(Stored data entries)
###
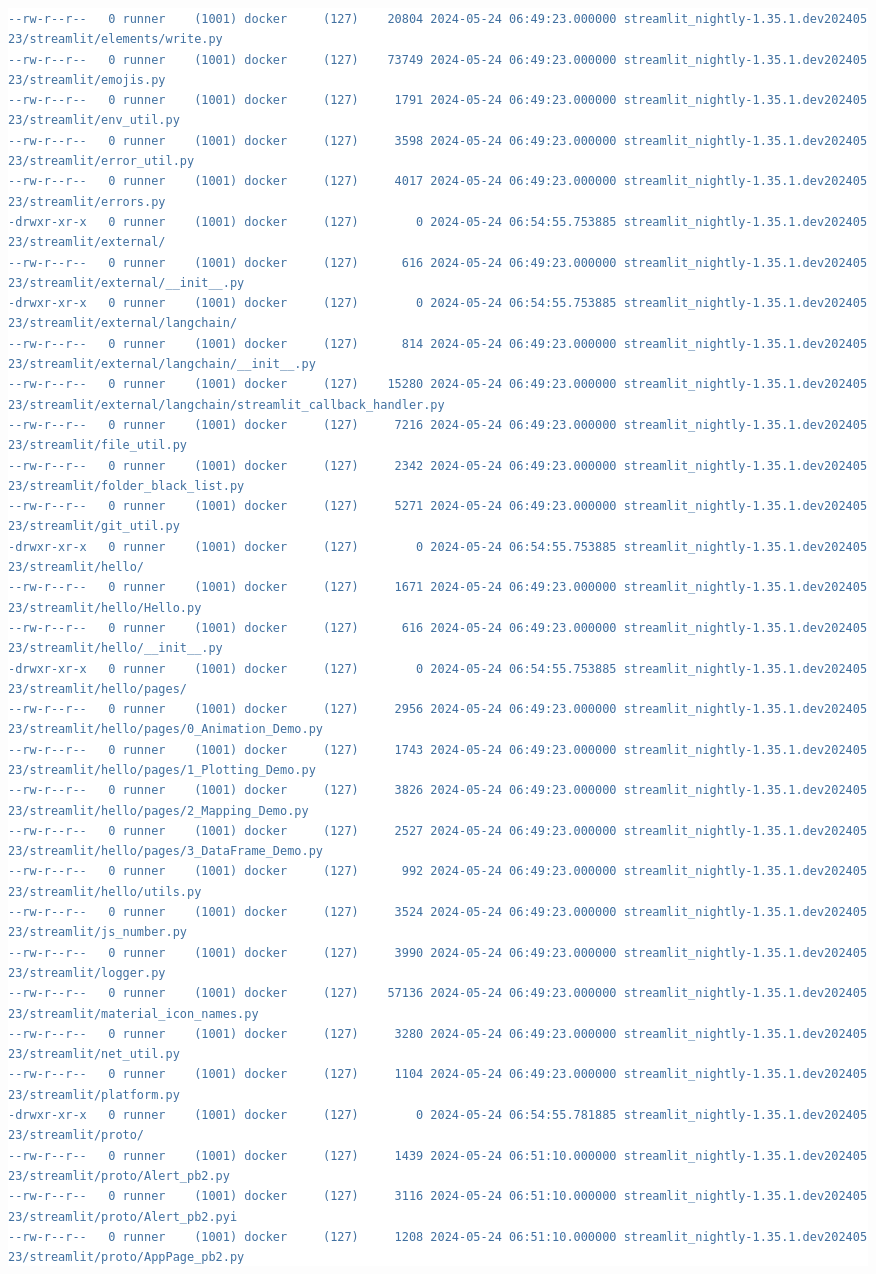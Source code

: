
 ```diff
--rw-r--r--   0 runner    (1001) docker     (127)    20804 2024-05-24 06:49:23.000000 streamlit_nightly-1.35.1.dev20240523/streamlit/elements/write.py
--rw-r--r--   0 runner    (1001) docker     (127)    73749 2024-05-24 06:49:23.000000 streamlit_nightly-1.35.1.dev20240523/streamlit/emojis.py
--rw-r--r--   0 runner    (1001) docker     (127)     1791 2024-05-24 06:49:23.000000 streamlit_nightly-1.35.1.dev20240523/streamlit/env_util.py
--rw-r--r--   0 runner    (1001) docker     (127)     3598 2024-05-24 06:49:23.000000 streamlit_nightly-1.35.1.dev20240523/streamlit/error_util.py
--rw-r--r--   0 runner    (1001) docker     (127)     4017 2024-05-24 06:49:23.000000 streamlit_nightly-1.35.1.dev20240523/streamlit/errors.py
-drwxr-xr-x   0 runner    (1001) docker     (127)        0 2024-05-24 06:54:55.753885 streamlit_nightly-1.35.1.dev20240523/streamlit/external/
--rw-r--r--   0 runner    (1001) docker     (127)      616 2024-05-24 06:49:23.000000 streamlit_nightly-1.35.1.dev20240523/streamlit/external/__init__.py
-drwxr-xr-x   0 runner    (1001) docker     (127)        0 2024-05-24 06:54:55.753885 streamlit_nightly-1.35.1.dev20240523/streamlit/external/langchain/
--rw-r--r--   0 runner    (1001) docker     (127)      814 2024-05-24 06:49:23.000000 streamlit_nightly-1.35.1.dev20240523/streamlit/external/langchain/__init__.py
--rw-r--r--   0 runner    (1001) docker     (127)    15280 2024-05-24 06:49:23.000000 streamlit_nightly-1.35.1.dev20240523/streamlit/external/langchain/streamlit_callback_handler.py
--rw-r--r--   0 runner    (1001) docker     (127)     7216 2024-05-24 06:49:23.000000 streamlit_nightly-1.35.1.dev20240523/streamlit/file_util.py
--rw-r--r--   0 runner    (1001) docker     (127)     2342 2024-05-24 06:49:23.000000 streamlit_nightly-1.35.1.dev20240523/streamlit/folder_black_list.py
--rw-r--r--   0 runner    (1001) docker     (127)     5271 2024-05-24 06:49:23.000000 streamlit_nightly-1.35.1.dev20240523/streamlit/git_util.py
-drwxr-xr-x   0 runner    (1001) docker     (127)        0 2024-05-24 06:54:55.753885 streamlit_nightly-1.35.1.dev20240523/streamlit/hello/
--rw-r--r--   0 runner    (1001) docker     (127)     1671 2024-05-24 06:49:23.000000 streamlit_nightly-1.35.1.dev20240523/streamlit/hello/Hello.py
--rw-r--r--   0 runner    (1001) docker     (127)      616 2024-05-24 06:49:23.000000 streamlit_nightly-1.35.1.dev20240523/streamlit/hello/__init__.py
-drwxr-xr-x   0 runner    (1001) docker     (127)        0 2024-05-24 06:54:55.753885 streamlit_nightly-1.35.1.dev20240523/streamlit/hello/pages/
--rw-r--r--   0 runner    (1001) docker     (127)     2956 2024-05-24 06:49:23.000000 streamlit_nightly-1.35.1.dev20240523/streamlit/hello/pages/0_Animation_Demo.py
--rw-r--r--   0 runner    (1001) docker     (127)     1743 2024-05-24 06:49:23.000000 streamlit_nightly-1.35.1.dev20240523/streamlit/hello/pages/1_Plotting_Demo.py
--rw-r--r--   0 runner    (1001) docker     (127)     3826 2024-05-24 06:49:23.000000 streamlit_nightly-1.35.1.dev20240523/streamlit/hello/pages/2_Mapping_Demo.py
--rw-r--r--   0 runner    (1001) docker     (127)     2527 2024-05-24 06:49:23.000000 streamlit_nightly-1.35.1.dev20240523/streamlit/hello/pages/3_DataFrame_Demo.py
--rw-r--r--   0 runner    (1001) docker     (127)      992 2024-05-24 06:49:23.000000 streamlit_nightly-1.35.1.dev20240523/streamlit/hello/utils.py
--rw-r--r--   0 runner    (1001) docker     (127)     3524 2024-05-24 06:49:23.000000 streamlit_nightly-1.35.1.dev20240523/streamlit/js_number.py
--rw-r--r--   0 runner    (1001) docker     (127)     3990 2024-05-24 06:49:23.000000 streamlit_nightly-1.35.1.dev20240523/streamlit/logger.py
--rw-r--r--   0 runner    (1001) docker     (127)    57136 2024-05-24 06:49:23.000000 streamlit_nightly-1.35.1.dev20240523/streamlit/material_icon_names.py
--rw-r--r--   0 runner    (1001) docker     (127)     3280 2024-05-24 06:49:23.000000 streamlit_nightly-1.35.1.dev20240523/streamlit/net_util.py
--rw-r--r--   0 runner    (1001) docker     (127)     1104 2024-05-24 06:49:23.000000 streamlit_nightly-1.35.1.dev20240523/streamlit/platform.py
-drwxr-xr-x   0 runner    (1001) docker     (127)        0 2024-05-24 06:54:55.781885 streamlit_nightly-1.35.1.dev20240523/streamlit/proto/
--rw-r--r--   0 runner    (1001) docker     (127)     1439 2024-05-24 06:51:10.000000 streamlit_nightly-1.35.1.dev20240523/streamlit/proto/Alert_pb2.py
--rw-r--r--   0 runner    (1001) docker     (127)     3116 2024-05-24 06:51:10.000000 streamlit_nightly-1.35.1.dev20240523/streamlit/proto/Alert_pb2.pyi
--rw-r--r--   0 runner    (1001) docker     (127)     1208 2024-05-24 06:51:10.000000 streamlit_nightly-1.35.1.dev20240523/streamlit/proto/AppPage_pb2.py
```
###
» **TASK PROMPT**
Across the entries, how many lines include the string "langchain"? The answer should be only a number.

» **RESULT**
3